More than a final work, we propose a continuous research-creation process, mirroring the invisible tectonic drifts that sustain the deep and perpetual heartbeat of the continents.
In this latent space, each encounter is an infinite possibility for collaboration, another stage in this expanding geography, where knowledges, bodies, and technologies intertwine as living metaphors, tracing sensitive, plural, and decolonial cartographies.

Phase I: Preparation (January to July 2025)

Since January 2025, we have initiated dialogues with the organizers to align our proposal with the vision of the festival and the residency program. To date, this stage has included defining logistical, technical, and contractual aspects, as well as exploring possible formats and collaborations.

In parallel, we developed an initial bibliographic compilation and reflected on potential formats for the artistic and conceptual proposal. This process has benefited from a residency facilitated by CAME-UF (April 2025), which was extended in a self-managed way during June and July. During this phase, we were able to advance in the overall design of the project, the identification of possible technological solutions, collaborators, and contributors for the publication accompanying our process.

Phase II: On-site Residency (August 3 – September 30, 2025)

During this phase in Dortmund, we will work directly on the development of the installation, adapting it to the space, the local context, and the festival’s audiences. We envision this stage as a living laboratory, which will include collaborations with guest artists who will join our process during the last two weeks of September and continue through the festival in October. The laboratory will include an Open Studio format with two sessions : one at the end of August and another at the end of September, to share the process with the local community.

Phase III – presentation at the Beyond Gravity Festival (October 2025)

The proposal will take public form as a series of interactive installations, performances, lecture-performances, choreographic activations, workshops, and conversations with the audience. The main conceptual axes identified at this stage of the process are:

• Speculative Cartographies: Maps that imagine possible worlds, from a moving Pangea, questioning hegemonic narratives and proposing pluriversal perspectives. We ask: What if Europe had never existed? What would the peoples of a shifting Pangea look like?
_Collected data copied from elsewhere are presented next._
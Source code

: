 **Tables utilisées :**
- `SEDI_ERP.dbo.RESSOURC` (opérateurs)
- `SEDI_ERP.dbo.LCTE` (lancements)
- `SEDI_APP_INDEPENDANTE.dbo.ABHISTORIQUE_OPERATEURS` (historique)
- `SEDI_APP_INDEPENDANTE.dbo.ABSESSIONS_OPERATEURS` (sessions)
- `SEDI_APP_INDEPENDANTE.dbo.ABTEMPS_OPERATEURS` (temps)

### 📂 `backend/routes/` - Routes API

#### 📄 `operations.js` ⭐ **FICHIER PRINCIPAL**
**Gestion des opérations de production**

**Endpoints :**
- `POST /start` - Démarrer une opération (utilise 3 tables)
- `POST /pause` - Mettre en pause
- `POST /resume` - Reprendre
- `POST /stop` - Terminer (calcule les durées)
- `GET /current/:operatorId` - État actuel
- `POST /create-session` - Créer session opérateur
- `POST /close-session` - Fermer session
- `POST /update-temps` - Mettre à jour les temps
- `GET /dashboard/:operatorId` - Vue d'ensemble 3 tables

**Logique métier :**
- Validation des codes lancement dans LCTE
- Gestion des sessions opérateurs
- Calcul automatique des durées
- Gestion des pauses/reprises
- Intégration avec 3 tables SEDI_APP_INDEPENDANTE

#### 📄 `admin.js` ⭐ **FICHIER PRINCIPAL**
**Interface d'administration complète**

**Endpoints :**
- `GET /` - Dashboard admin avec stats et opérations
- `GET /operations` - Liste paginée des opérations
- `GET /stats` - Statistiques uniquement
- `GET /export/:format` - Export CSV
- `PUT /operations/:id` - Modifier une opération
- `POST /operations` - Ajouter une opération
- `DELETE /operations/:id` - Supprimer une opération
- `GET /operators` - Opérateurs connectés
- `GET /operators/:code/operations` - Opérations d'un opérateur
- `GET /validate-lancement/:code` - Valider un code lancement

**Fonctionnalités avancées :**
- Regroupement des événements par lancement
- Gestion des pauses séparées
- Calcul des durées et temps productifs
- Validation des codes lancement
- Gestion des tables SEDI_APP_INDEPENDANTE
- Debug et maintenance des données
These cartographies emerge as performative acts that challenge dominant stories and trace lines of flight toward the pluriverse.

• Hybrid Cognitive Ecologies: Inspired by Lynn Margulis, we engage with AI as a form of mycelial intelligence and symbiotic ally, to imagine migrant, fungal, and relational identities.5

• Embodied Memories: Performance becomes a political gesture, where the body is an archive—a space of historical memory through which we recreate the speculative pasts of our stories erased by hegemonic narratives.
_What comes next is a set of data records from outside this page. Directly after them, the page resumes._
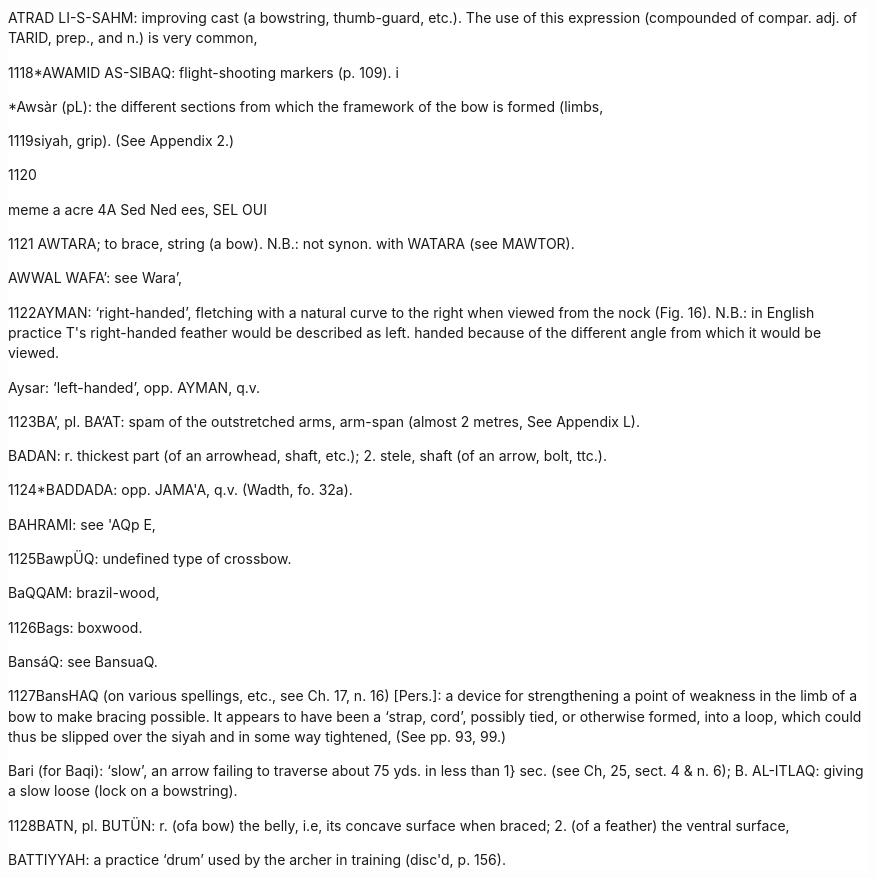 ATRAD LI-S-SAHM: improving cast (a bowstring, thumb-guard, etc.). The use of
this expression (compounded of compar. adj. of TARID, prep., and n.) is very
common,

1118*AWAMID AS-SIBAQ: flight-shooting markers (p. 109). i

*Awsàr (pL): the different sections from which the framework of the bow is
 formed (limbs,

1119siyah, grip). (See Appendix 2.)



1120

meme a acre 4A Sed Ned ees, SEL OUI

1121
AWTARA; to brace, string (a bow). N.B.: not synon. with WATARA (see MAWTOR).

AWWAL WAFA’: see Wara’,

1122AYMAN: ‘right-handed’, fletching with a natural curve to the right when viewed
from the nock (Fig. 16). N.B.: in English practice T's right-handed feather
would be described as left.  handed because of the different angle from which it
would be viewed.

Aysar: ‘left-handed’, opp. AYMAN, q.v.

1123BA’, pl. BA‘AT: spam of the outstretched arms, arm-span (almost 2 metres, See
Appendix L).

BADAN: r. thickest part (of an arrowhead, shaft, etc.); 2. stele, shaft (of an
arrow, bolt, ttc.).

1124*BADDADA: opp. JAMA'A, q.v. (Wadth, fo. 32a).

BAHRAMI: see 'AQp E,

1125BawpÜQ: undefined type of crossbow.

BaQQAM: brazil-wood,

1126Bags: boxwood.

BansáQ: see BansuaQ.

1127BansHAQ (on various spellings, etc., see Ch. 17, n. 16) [Pers.]: a device for
strengthening a point of weakness in the limb of a bow to make bracing
possible. It appears to have been a ‘strap, cord’, possibly tied, or otherwise
formed, into a loop, which could thus be slipped over the siyah and in some way
tightened, (See pp. 93, 99.)

Bari (for Baqi): ‘slow’, an arrow failing to traverse about 75 yds. in less than
1} sec. (see Ch, 25, sect. 4 & n. 6); B. AL-ITLAQ: giving a slow loose (lock on
a bowstring).

1128BATN, pl. BUTÜN: r. (ofa bow) the belly, i.e, its concave surface when braced;
2. (of a feather) the ventral surface,

BATTIYYAH: a practice ‘drum’ used by the archer in training (disc'd, p. 156).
• Pangea as a Living Metaphor: An imaginary continent where multiple knowledges, languages, and affections converge. A pluriversal Pangea, a territory in dispute—open and mutable. A map that never coincides with the territory, where each artistic practice opens cracks in colonial certainties.

Our proposal arises from an urgency: in the face of advancing techno-apocalyptic and exclusionary narratives, we invite the imagining of sensitive and collective ways of cohabiting the future, where AI is not a god, but an ally in the creation of possible worlds.